Deliveries to onshore pipelines from liquefied natural gas terminals in Massachusetts and Maryland on Jan. 8 were the most in data going back to December 2007, according to Ventyx data compiled by Bloomberg. Volumes in January are more than six times higher than a year ago, when the polar vortex spurred record consumption.
Crude oil, used as a benchmark for LNG around the world, fell by almost 50 percent last year, making imports competitive in the eastern US, where a lack of adequate pipeline capacity keeps local prices high. LNG was driven from US shores in the middle of the past decade as surging output from shale formations sent natural gas prices tumbling.
US LNG imports plunged 80 percent from 2007 to 2013, according to Poten & Partners, a global energy broker. Cheniere Energy Inc., the developer of the first US LNG export terminal in decades, expects to begin overseas shipments later this year.
Global Prices
Northeast Asia spot LNG is going for about $10 per million British thermal units while the price in Europe “has fallen quickly” to about $6.80, Trevor Sikorski, head of natural gas, coal and carbon analysis at Energy Aspects Ltd. In London, said. It costs about 40 cents per million Btu to ship LNG from Trinidad to New England, 80 cents to Europe and $2.80 to Japan, he added.
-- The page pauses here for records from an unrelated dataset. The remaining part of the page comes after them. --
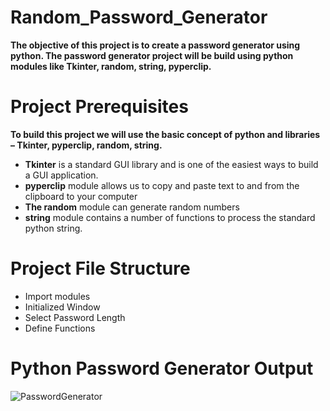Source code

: # Random_Password_Generator
**The objective of this project is to create a password generator using python. The password generator project will be build using python modules like Tkinter, random, string, pyperclip.**
# Project Prerequisites
**To build this project we will use the basic concept of python and libraries – Tkinter, pyperclip, random, string.**
* **Tkinter** is a standard GUI library and is one of the easiest ways to build a GUI application.
* **pyperclip** module allows us to copy and paste text to and from the clipboard to your computer
* **The random** module can generate random numbers
* **string** module contains a number of functions to process the standard python string.
# Project File Structure
* Import modules
* Initialized Window
* Select Password Length
* Define Functions

# Python Password Generator Output
![PasswordGenerator](https://github.com/Tolusuri-prathyusha/Random_Password_Generator/assets/113997379/524730e5-aa8f-4ec1-9348-1253ab6bb575)

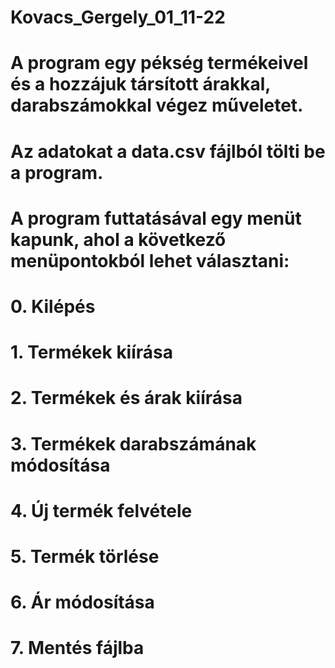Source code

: # Kovacs_Gergely_01_11-22
# A program egy pékség termékeivel és a hozzájuk társított árakkal, darabszámokkal végez műveletet.
# Az adatokat a data.csv fájlból tölti be a program.
# A program futtatásával egy menüt kapunk, ahol a következő menüpontokból lehet választani:
# 0. Kilépés
# 1. Termékek kiírása
# 2. Termékek és árak kiírása
# 3. Termékek darabszámának módosítása
# 4. Új termék felvétele
# 5. Termék törlése
# 6. Ár módosítása
# 7. Mentés fájlba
Spot gas at Algonquin City Gates, which includes delivery to Boston, reached $15 per million Btu Jan. 6 on the Intercontinental Exchange. Prices settled at $9.81 on Saturday.
Northeast gas is trading at a premium to the rest of the US as limited pipeline capacity keep it from taking advantage of record shale-gas production from the Marcellus fields in Pennsylvania and West Virginia.
Excelerate Energy LP delivered gas from its Northeast Gateway port into New England for the first time since March 2010, Denise Madera, a spokeswoman for the company in The Woodlands, Texas, said.
Deliveries started Jan. 6 and have totaled 565,976 dekatherms over four days, according to Ventyx. The Excelerate port, about 13 miles offshore in Massachusetts Bay, delivers gas to the Algonquin line.
“New England futures were trading in the $19 to $22 range for this winter,” Margolin said. “In the global market, that appears to be the best LNG supplies can get.”